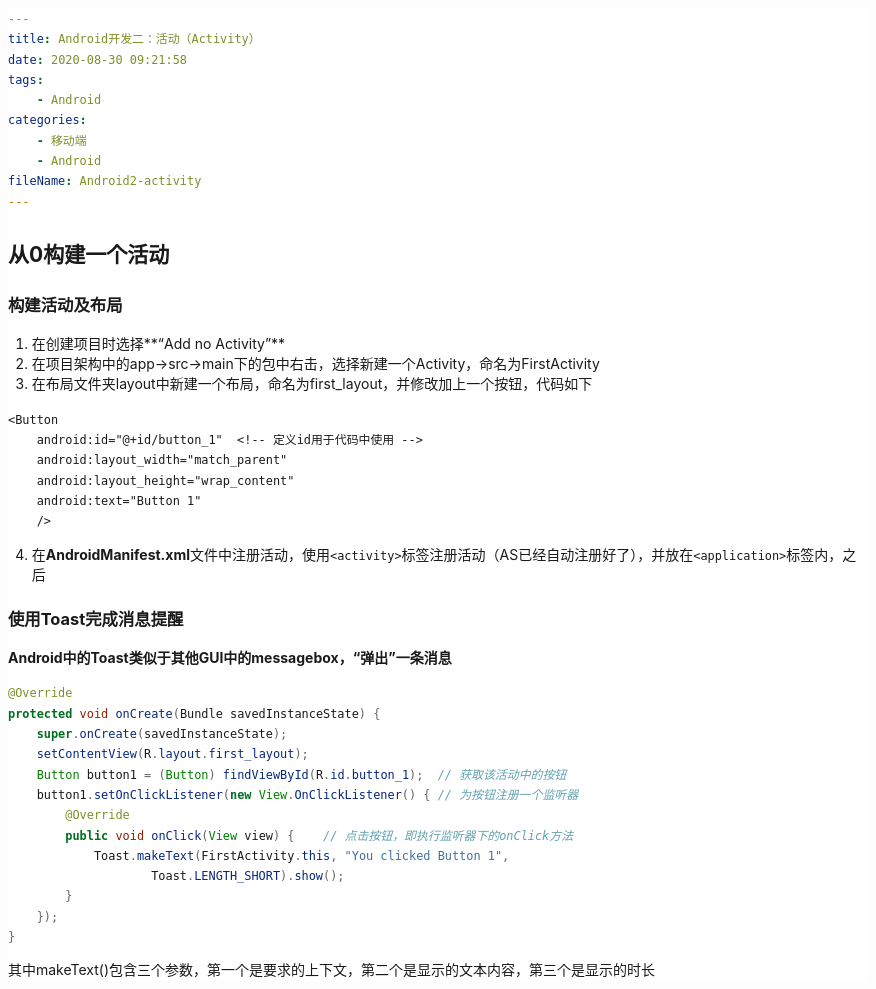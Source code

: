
 ```yaml
---
title: Android开发二：活动（Activity）
date: 2020-08-30 09:21:58
tags:
	- Android
categories:
	- 移动端
	- Android
fileName: Android2-activity
---
```


## 从0构建一个活动

### 构建活动及布局

1. 在创建项目时选择**“Add no Activity”**
2. 在项目架构中的app->src->main下的包中右击，选择新建一个Activity，命名为FirstActivity
3. 在布局文件夹layout中新建一个布局，命名为first_layout，并修改加上一个按钮，代码如下

```
<Button
    android:id="@+id/button_1"	<!-- 定义id用于代码中使用 -->
    android:layout_width="match_parent"
    android:layout_height="wrap_content"
    android:text="Button 1"
    />
```

4. 在**AndroidManifest.xml**文件中注册活动，使用`<activity>`标签注册活动（AS已经自动注册好了），并放在`<application>`标签内，之后

### 使用Toast完成消息提醒

**Android中的Toast类似于其他GUI中的messagebox，“弹出”一条消息**

```java
@Override
protected void onCreate(Bundle savedInstanceState) {
    super.onCreate(savedInstanceState);
    setContentView(R.layout.first_layout);
    Button button1 = (Button) findViewById(R.id.button_1);	// 获取该活动中的按钮
    button1.setOnClickListener(new View.OnClickListener() {	// 为按钮注册一个监听器
        @Override
        public void onClick(View view) {	// 点击按钮，即执行监听器下的onClick方法
            Toast.makeText(FirstActivity.this, "You clicked Button 1",
                    Toast.LENGTH_SHORT).show();
        }
    });
}
```

其中makeText()包含三个参数，第一个是要求的上下文，第二个是显示的文本内容，第三个是显示的时长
-------------------------
TASK STATEMENT> From the first line to the last, repeat the listing exactly and skip its images.

ANSWER TO THE PROBLEM>
Source code

:
 ```yaml
---
title: Android开发二：活动（Activity）
date: 2020-08-30 09:21:58
tags:
	- Android
categories:
	- 移动端
	- Android
fileName: Android2-activity
---
```


## 从0构建一个活动

### 构建活动及布局

1. 在创建项目时选择**“Add no Activity”**
2. 在项目架构中的app->src->main下的包中右击，选择新建一个Activity，命名为FirstActivity
3. 在布局文件夹layout中新建一个布局，命名为first_layout，并修改加上一个按钮，代码如下

```
<Button
    android:id="@+id/button_1"	<!-- 定义id用于代码中使用 -->
    android:layout_width="match_parent"
    android:layout_height="wrap_content"
    android:text="Button 1"
    />
```

4. 在**AndroidManifest.xml**文件中注册活动，使用`<activity>`标签注册活动（AS已经自动注册好了），并放在`<application>`标签内，之后

### 使用Toast完成消息提醒

**Android中的Toast类似于其他GUI中的messagebox，“弹出”一条消息**

```java
@Override
protected void onCreate(Bundle savedInstanceState) {
    super.onCreate(savedInstanceState);
    setContentView(R.layout.first_layout);
    Button button1 = (Button) findViewById(R.id.button_1);	// 获取该活动中的按钮
    button1.setOnClickListener(new View.OnClickListener() {	// 为按钮注册一个监听器
        @Override
        public void onClick(View view) {	// 点击按钮，即执行监听器下的onClick方法
            Toast.makeText(FirstActivity.this, "You clicked Button 1",
                    Toast.LENGTH_SHORT).show();
        }
    });
}
```

其中makeText()包含三个参数，第一个是要求的上下文，第二个是显示的文本内容，第三个是显示的时长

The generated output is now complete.